Notice the alphabet changes

Mutable Sequences

>>> seq
Seq('ATGAAGACAG', IUPACUnambiguousDNA())
>>> mseq = seq.tomutable()
>>> mseq
MutableSeq('ATGAAGACAG', IUPACUnambiguousDNA())
>>> mseq.reverse_complement()
>>> mseq
MutableSeq('CTGTCTTCAT', IUPACUnambiguousDNA())

Notice that this behaviour means you cannot substitute Seq and MutableSeq objects.
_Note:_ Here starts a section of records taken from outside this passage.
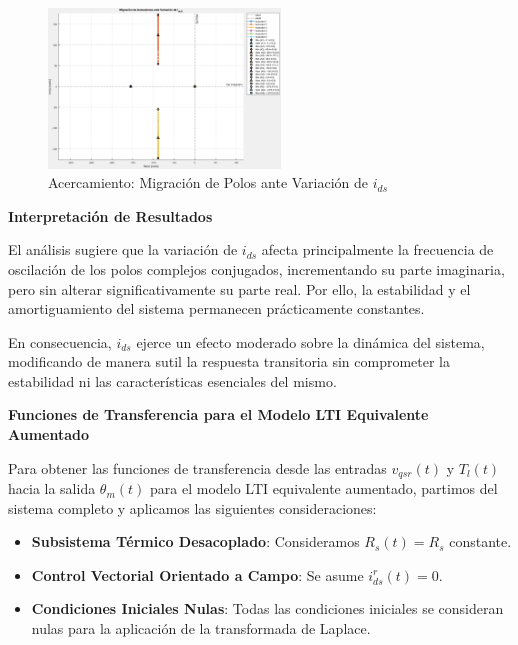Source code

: \documentclass{article}
\begin{document}
\begin{figure}[H]
    \centering
    \includegraphics[width=0.55\textwidth]{Imagenes/MigracionLPV_2.png}
    \caption{Acercamiento: Migración de Polos ante Variación de \( i_{ds} \)}
    \label{fig:migracion_polos_i_ds}
\end{figure}

\textbf{Interpretación de Resultados}

El análisis sugiere que la variación de \( i_{ds} \) afecta principalmente la frecuencia de oscilación de los polos complejos conjugados, incrementando su parte imaginaria, pero sin alterar significativamente su parte real. Por ello, la estabilidad y el amortiguamiento del sistema permanecen prácticamente constantes.

En consecuencia, \( i_{ds} \) ejerce un efecto moderado sobre la dinámica del sistema, modificando de manera sutil la respuesta transitoria sin comprometer la estabilidad ni las características esenciales del mismo.


\newpage

\noindent\textbf{Funciones de Transferencia para el Modelo LTI Equivalente Aumentado}

Para obtener las funciones de transferencia desde las entradas \( v_{qsr}(t) \) y \( T_l(t) \) hacia la salida \( \theta_m(t) \) para el modelo LTI equivalente aumentado, partimos del sistema completo y aplicamos las siguientes consideraciones:

\begin{itemize}
    \item \textbf{Subsistema Térmico Desacoplado}: Consideramos \( R_s(t) = R_s \) constante.
    \item \textbf{Control Vectorial Orientado a Campo}: Se asume \( i_{ds}^r(t) = 0 \).
    \item \textbf{Condiciones Iniciales Nulas}: Todas las condiciones iniciales se consideran nulas para la aplicación de la transformada de Laplace.
\end{itemize}
\end{document}
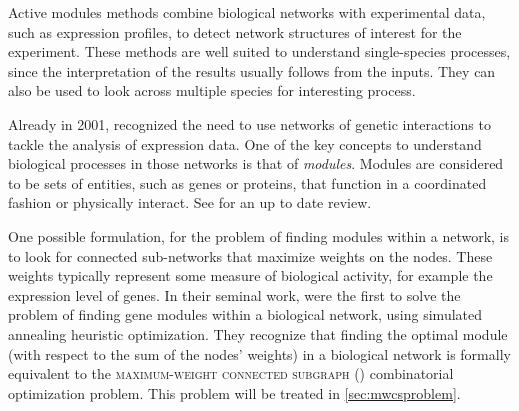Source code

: 

\label{subsec:activemodules}

	Active modules methods combine biological networks with experimental data, such as expression profiles, to detect network structures of interest for the experiment.
	These methods are well suited to understand single-species processes, since the interpretation of the results usually follows from the inputs.
	They can also be used to look across multiple species for interesting process.

	Already in 2001, \textcite{altman2001whole} recognized the need to use networks of genetic interactions to tackle the analysis of expression data.
	One of the key concepts to understand biological processes in those networks is that of \emph{modules}.
	Modules are considered to be sets of entities, such as genes or proteins, that function in a coordinated fashion or physically interact.
	See \textcite{mitra2013integrative} for an up to date review.

	One possible formulation, for the problem of finding modules within a network, is to look for connected sub-networks that maximize weights on the nodes.
	These weights typically represent some measure of biological activity, for example the expression level of genes.
	In their seminal work, \textcite{ideker2002discovering} were the first to solve the problem of finding gene modules within a biological network, using simulated annealing heuristic optimization.
	They recognize that finding the optimal module (with respect to the sum of the nodes' weights) in a biological network is formally equivalent to the \textsc{maximum-weight connected subgraph} (\mwcs{}) combinatorial optimization problem.
	This problem will be treated in \cref{sec:mwcsproblem}.

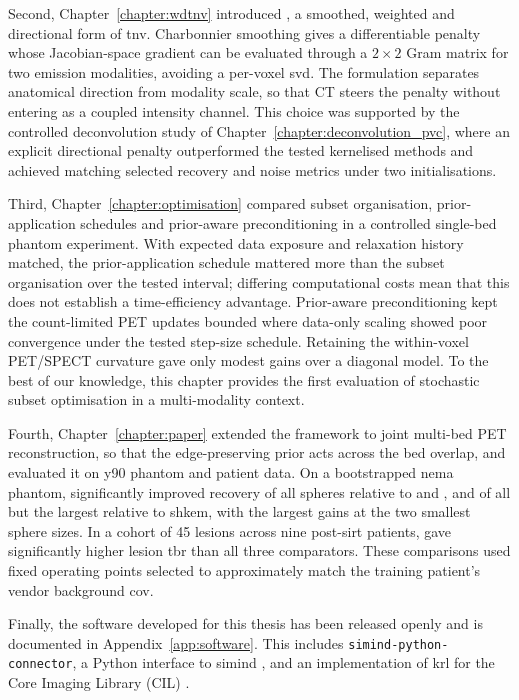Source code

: Second, Chapter~\ref{chapter:wdtnv} introduced \wdtnv, a smoothed, weighted and directional form of \gls{tnv}. Charbonnier smoothing gives a differentiable penalty whose Jacobian-space gradient can be evaluated through a $2\times2$ Gram matrix for two emission modalities, avoiding a per-voxel \gls{svd}. The formulation separates anatomical direction from modality scale, so that CT steers the penalty without entering as a coupled intensity channel. This choice was supported by the controlled deconvolution study of Chapter~\ref{chapter:deconvolution_pvc}, where an explicit directional penalty outperformed the tested kernelised methods and achieved matching selected recovery and noise metrics under two initialisations.

Third, Chapter~\ref{chapter:optimisation} compared subset organisation, prior-application schedules and prior-aware preconditioning in a controlled single-bed phantom experiment. With expected data exposure and relaxation history matched, the prior-application schedule mattered more than the subset organisation over the tested interval; differing computational costs mean that this does not establish a time-efficiency advantage. Prior-aware preconditioning kept the count-limited PET updates bounded where data-only scaling showed poor convergence under the tested step-size schedule. Retaining the within-voxel PET/SPECT curvature gave only modest gains over a diagonal model. To the best of our knowledge, this chapter provides the first evaluation of stochastic subset optimisation in a multi-modality context.

Fourth, Chapter~\ref{chapter:paper} extended the framework to joint multi-bed PET reconstruction, so that the edge-preserving prior acts across the bed overlap, and evaluated it on \gls{y90} phantom and patient data. On a bootstrapped \gls{nema} phantom, \wdtnv{} significantly improved recovery of all spheres relative to \dtv{} and \wtnv, and of all but the largest relative to \gls{shkem}, with the largest gains at the two smallest sphere sizes. In a cohort of 45 lesions across nine post-\gls{sirt} patients, \wdtnv{} gave significantly higher lesion \gls{tbr} than all three comparators. These comparisons used fixed operating points selected to approximately match the training patient's vendor background \gls{cov}.

Finally, the software developed for this thesis has been released openly and is documented in Appendix~\ref{app:software}. This includes \texttt{simind-python-connector}, a Python interface to \gls{simind} \cite{porterSimindPythonConnector2026}, and an implementation of \gls{krl} for the Core Imaging Library (CIL) \cite{porterCilKrl2026}.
If you need to write functions that can manipulate Seq and MutableSeq objects without regard to their type, you can use the reverse_complement, transcribe, back_transcribe, translate functions from Bio.Seq.

Parsers

Parsers yield SeqRecord objects:

>>> from Bio import SeqIO
>>> p = SeqIO.parse(open(r"wgs_aacr_pro.dat", "rb"), "embl")
>>> p.next()
SeqRecord(seq=Seq('TG...GCA', IUPACAmbiguousDNA()),
          id='AACR01000001.1',
          name='AACR01000001',
          description='Pasteuria nishizawae str. North American PnPst10, whole genome shotgun sequence.',
          dbxrefs=[])
Documentation for SeqRecord http://biopython.org/wiki/SeqRecord

SeqRecord

>>> rec = p.next()
>>> print rec
ID: AACR01000002.1
Name: AACR01000002
Description: Pasteuria nishizawae str. North American PnEco4A, whole genome shotgun sequence.
Number of features: 1
/taxonomy=['Bacteria', 'Firmicutes', 'Bacillales', 'Pasteuriaceae', 'Pasteuria']
/references=[<Bio.SeqFeature.Reference instance at 0x0155FAA8>]
/accessions=['AACR01000002', 'AACR01000000', 'AACR00000000']
/data_file_division=PRO
/organism=Pasteuria nishizawae str. North American
/sequence_version=1
Seq('AATTCGTGGCGGGGCAAACGGGTTCATTATAAAAATTGTCGGAACGAGTTCAAC...ATT', IUPACAmbiguousDNA())

SeqRecord fields

>>> rec.seq
Seq('AATTCGTGGCGGGGCAAA...ATT', IUPACAmbiguousDNA())
>>> len(rec)
1124
>>> len(rec.seq)
1124

SeqRecord fields

>>> rec.name
'AACR01000002'
>>> len(rec.features)
1
>>> rec.features[0].type
'source'
>>> rec.features[0].strand
1

Annotations

>>> pprint(rec.annotations)
{'accessions': ['AACR01000002', 'AACR01000000', 'AACR00000000'],
 'data_file_division': 'PRO',
 'organism': 'Pasteuria nishizawae str. North American',
 'references': [<Bio.SeqFeature.Reference instance at 0x0155FAA8>],
 'sequence_version': 1,
 'taxonomy': ['Bacteria',
              'Firmicutes',
              'Bacillales',
              'Pasteuriaceae',
              'Pasteuria']}

Writing SeqRecords

from Bio import SeqIO
in_file = SeqIO.parse(open("infile"), "embl")
out_file = open(sys.argv[2], "w")
SeqIO.write(in_file, out_file, "fasta")

write will accept lists or iterators.

Excersizes

See handout

1. Write a program that takes the name of a EMBL file and calculates some statstics on the lengths of the sequences within it - start with min and max.

2. Write a program that takes the name of a EMBL file and prints it in fasta format.